Jottings on science, religion, technology, pop culture and faith from the Antipodes.

Digital Technology, Web/Blog Tools

Resistance is futile – You will be assimilated!

This week I’m trying to sort out the broadband dilemma that we’ve been landed with.

We have our (primitive) broadband connection with our ISP (owned by Telco #1) and have our phone account (local and toll) with Telco #2. This has worked well in the past because ISP #1 has been good to us and we’ve got our phone plan with Telco #2 just how we want it.

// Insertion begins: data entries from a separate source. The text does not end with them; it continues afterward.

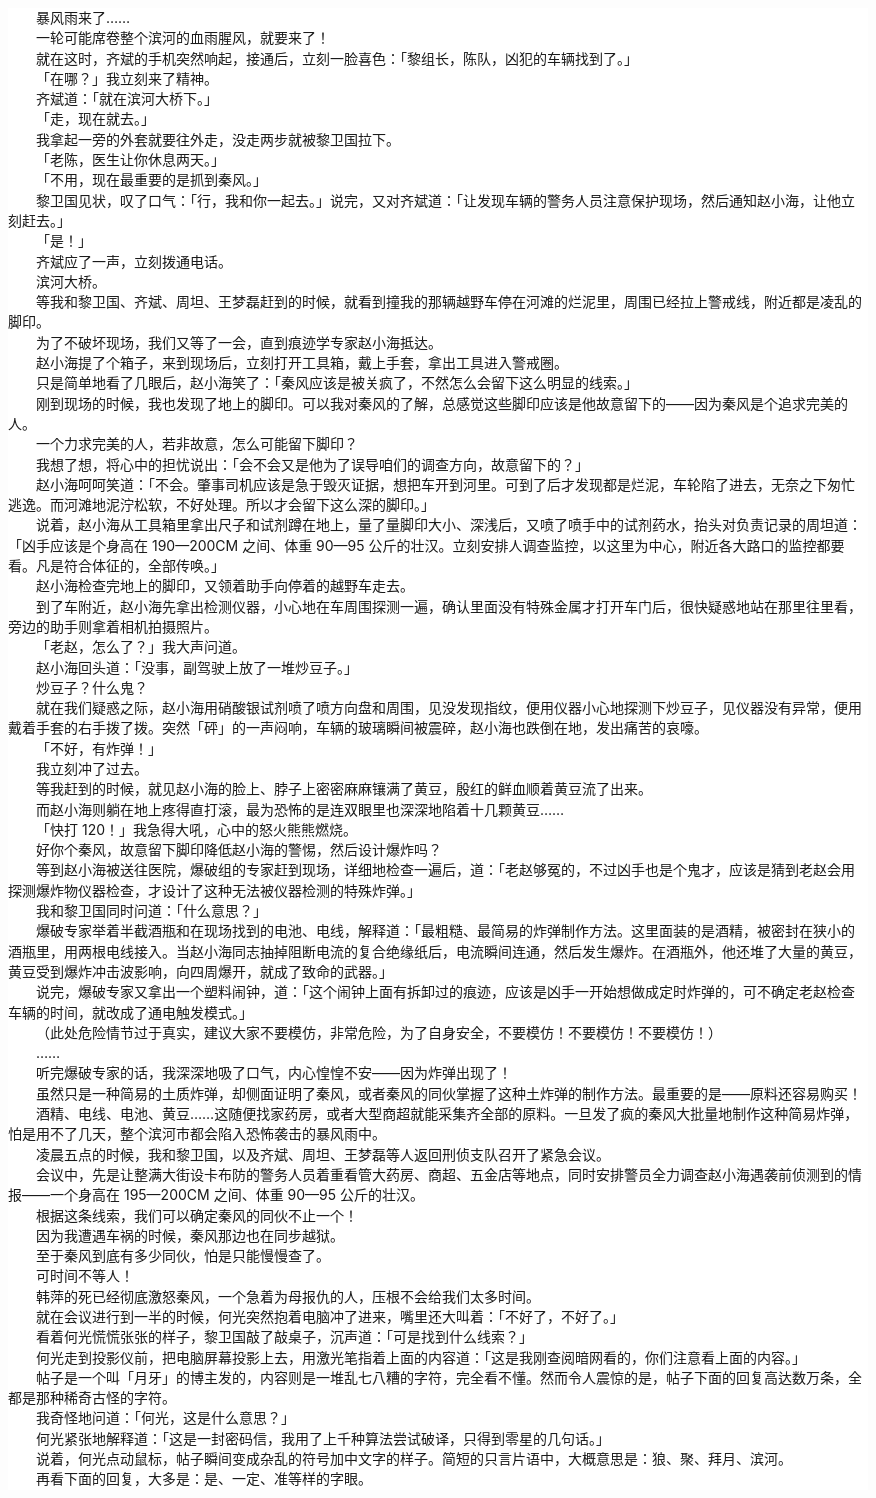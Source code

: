 &emsp;&emsp;暴风雨来了……  
&emsp;&emsp;一轮可能席卷整个滨河的血雨腥风，就要来了！  
&emsp;&emsp;就在这时，齐斌的手机突然响起，接通后，立刻一脸喜色：「黎组长，陈队，凶犯的车辆找到了。」  
&emsp;&emsp;「在哪？」我立刻来了精神。  
&emsp;&emsp;齐斌道：「就在滨河大桥下。」  
&emsp;&emsp;「走，现在就去。」  
&emsp;&emsp;我拿起一旁的外套就要往外走，没走两步就被黎卫国拉下。  
&emsp;&emsp;「老陈，医生让你休息两天。」  
&emsp;&emsp;「不用，现在最重要的是抓到秦风。」  
&emsp;&emsp;黎卫国见状，叹了口气：「行，我和你一起去。」说完，又对齐斌道：「让发现车辆的警务人员注意保护现场，然后通知赵小海，让他立刻赶去。」  
&emsp;&emsp;「是！」  
&emsp;&emsp;齐斌应了一声，立刻拨通电话。  
&emsp;&emsp;滨河大桥。  
&emsp;&emsp;等我和黎卫国、齐斌、周坦、王梦磊赶到的时候，就看到撞我的那辆越野车停在河滩的烂泥里，周围已经拉上警戒线，附近都是凌乱的脚印。  
&emsp;&emsp;为了不破坏现场，我们又等了一会，直到痕迹学专家赵小海抵达。  
&emsp;&emsp;赵小海提了个箱子，来到现场后，立刻打开工具箱，戴上手套，拿出工具进入警戒圈。  
&emsp;&emsp;只是简单地看了几眼后，赵小海笑了：「秦风应该是被关疯了，不然怎么会留下这么明显的线索。」  
&emsp;&emsp;刚到现场的时候，我也发现了地上的脚印。可以我对秦风的了解，总感觉这些脚印应该是他故意留下的——因为秦风是个追求完美的人。  
&emsp;&emsp;一个力求完美的人，若非故意，怎么可能留下脚印？  
&emsp;&emsp;我想了想，将心中的担忧说出：「会不会又是他为了误导咱们的调查方向，故意留下的？」  
&emsp;&emsp;赵小海呵呵笑道：「不会。肇事司机应该是急于毁灭证据，想把车开到河里。可到了后才发现都是烂泥，车轮陷了进去，无奈之下匆忙逃逸。而河滩地泥泞松软，不好处理。所以才会留下这么深的脚印。」  
&emsp;&emsp;说着，赵小海从工具箱里拿出尺子和试剂蹲在地上，量了量脚印大小、深浅后，又喷了喷手中的试剂药水，抬头对负责记录的周坦道：「凶手应该是个身高在 190—200CM 之间、体重 90—95 公斤的壮汉。立刻安排人调查监控，以这里为中心，附近各大路口的监控都要看。凡是符合体征的，全部传唤。」  
&emsp;&emsp;赵小海检查完地上的脚印，又领着助手向停着的越野车走去。  
&emsp;&emsp;到了车附近，赵小海先拿出检测仪器，小心地在车周围探测一遍，确认里面没有特殊金属才打开车门后，很快疑惑地站在那里往里看，旁边的助手则拿着相机拍摄照片。  
&emsp;&emsp;「老赵，怎么了？」我大声问道。  
&emsp;&emsp;赵小海回头道：「没事，副驾驶上放了一堆炒豆子。」  
&emsp;&emsp;炒豆子？什么鬼？  
&emsp;&emsp;就在我们疑惑之际，赵小海用硝酸银试剂喷了喷方向盘和周围，见没发现指纹，便用仪器小心地探测下炒豆子，见仪器没有异常，便用戴着手套的右手拨了拨。突然「砰」的一声闷响，车辆的玻璃瞬间被震碎，赵小海也跌倒在地，发出痛苦的哀嚎。  
&emsp;&emsp;「不好，有炸弹！」  
&emsp;&emsp;我立刻冲了过去。  
&emsp;&emsp;等我赶到的时候，就见赵小海的脸上、脖子上密密麻麻镶满了黄豆，殷红的鲜血顺着黄豆流了出来。  
&emsp;&emsp;而赵小海则躺在地上疼得直打滚，最为恐怖的是连双眼里也深深地陷着十几颗黄豆……  
&emsp;&emsp;「快打 120！」我急得大吼，心中的怒火熊熊燃烧。  
&emsp;&emsp;好你个秦风，故意留下脚印降低赵小海的警惕，然后设计爆炸吗？  
&emsp;&emsp;等到赵小海被送往医院，爆破组的专家赶到现场，详细地检查一遍后，道：「老赵够冤的，不过凶手也是个鬼才，应该是猜到老赵会用探测爆炸物仪器检查，才设计了这种无法被仪器检测的特殊炸弹。」  
&emsp;&emsp;我和黎卫国同时问道：「什么意思？」  
&emsp;&emsp;爆破专家举着半截酒瓶和在现场找到的电池、电线，解释道：「最粗糙、最简易的炸弹制作方法。这里面装的是酒精，被密封在狭小的酒瓶里，用两根电线接入。当赵小海同志抽掉阻断电流的复合绝缘纸后，电流瞬间连通，然后发生爆炸。在酒瓶外，他还堆了大量的黄豆，黄豆受到爆炸冲击波影响，向四周爆开，就成了致命的武器。」  
&emsp;&emsp;说完，爆破专家又拿出一个塑料闹钟，道：「这个闹钟上面有拆卸过的痕迹，应该是凶手一开始想做成定时炸弹的，可不确定老赵检查车辆的时间，就改成了通电触发模式。」  
&emsp;&emsp;（此处危险情节过于真实，建议大家不要模仿，非常危险，为了自身安全，不要模仿！不要模仿！不要模仿！）  
&emsp;&emsp;……  
&emsp;&emsp;听完爆破专家的话，我深深地吸了口气，内心惶惶不安——因为炸弹出现了！  
&emsp;&emsp;虽然只是一种简易的土质炸弹，却侧面证明了秦风，或者秦风的同伙掌握了这种土炸弹的制作方法。最重要的是——原料还容易购买！  
&emsp;&emsp;酒精、电线、电池、黄豆……这随便找家药房，或者大型商超就能采集齐全部的原料。一旦发了疯的秦风大批量地制作这种简易炸弹，怕是用不了几天，整个滨河市都会陷入恐怖袭击的暴风雨中。  
&emsp;&emsp;凌晨五点的时候，我和黎卫国，以及齐斌、周坦、王梦磊等人返回刑侦支队召开了紧急会议。  
&emsp;&emsp;会议中，先是让整满大街设卡布防的警务人员着重看管大药房、商超、五金店等地点，同时安排警员全力调查赵小海遇袭前侦测到的情报——一个身高在 195—200CM 之间、体重 90—95 公斤的壮汉。  
&emsp;&emsp;根据这条线索，我们可以确定秦风的同伙不止一个！  
&emsp;&emsp;因为我遭遇车祸的时候，秦风那边也在同步越狱。  
&emsp;&emsp;至于秦风到底有多少同伙，怕是只能慢慢查了。  
&emsp;&emsp;可时间不等人！  
&emsp;&emsp;韩萍的死已经彻底激怒秦风，一个急着为母报仇的人，压根不会给我们太多时间。  
&emsp;&emsp;就在会议进行到一半的时候，何光突然抱着电脑冲了进来，嘴里还大叫着：「不好了，不好了。」  
&emsp;&emsp;看着何光慌慌张张的样子，黎卫国敲了敲桌子，沉声道：「可是找到什么线索？」  
&emsp;&emsp;何光走到投影仪前，把电脑屏幕投影上去，用激光笔指着上面的内容道：「这是我刚查阅暗网看的，你们注意看上面的内容。」  
&emsp;&emsp;帖子是一个叫「月牙」的博主发的，内容则是一堆乱七八糟的字符，完全看不懂。然而令人震惊的是，帖子下面的回复高达数万条，全都是那种稀奇古怪的字符。  
&emsp;&emsp;我奇怪地问道：「何光，这是什么意思？」  
&emsp;&emsp;何光紧张地解释道：「这是一封密码信，我用了上千种算法尝试破译，只得到零星的几句话。」  
&emsp;&emsp;说着，何光点动鼠标，帖子瞬间变成杂乱的符号加中文字的样子。简短的只言片语中，大概意思是：狼、聚、拜月、滨河。  
&emsp;&emsp;再看下面的回复，大多是：是、一定、准等样的字眼。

So when we get an email from our ISP telling us we have to move to Telco #1 for our phone to keep using their broadband we get stuck (and very grumpy). Telco #1 claim that Telco #2 won’t carry our current ADSL connection any more so we either have to:

  1. Move our phone connection over to Telco #1 (who don’t have the plan we like at Telco #2), or
  2. Change ISP’s to one supported by Telco #2 and suffer the significant grief associated with changing email addresses, ISP transfer charges, and going with an ISP we don’t want to use.

Feel like we’re stuck between two very large Borg motherships – one way or another we’ll be assimilated into the collective whether we want to be or not.

BTW – It doesn’t help too when you phone around other ISPs and their help desk people just end up confusing you. They’re all set to sign up new customers but don’t seem to cope too well with transferring customers.

3 Comments

  1. Tim

    Yuk, big companies can be so frustrating! And the small ones nearly as inefficient, it almost gives one hope for the church…

  2. go luddite.

  3. Thank you, Stu 🙂

    A true Luddite wouldn’t have broadband though, nor a blog.

    Just want true “consumer choice”. We all know it’s a myth but mostly we have enough choice to fool ourselves into thinking we’re making “informed” and “genuine” choices.

    Take all the “BitStream” options available at the moment – the great “unbundling” of (low-end) broadband for the masses. At the end of the day everyone’s offering the same packages for the same prices. Maybe you’re meant to pick on the basis of whether you like their logo or TV ads, rather than on whether you’re getting real bang-for-buck.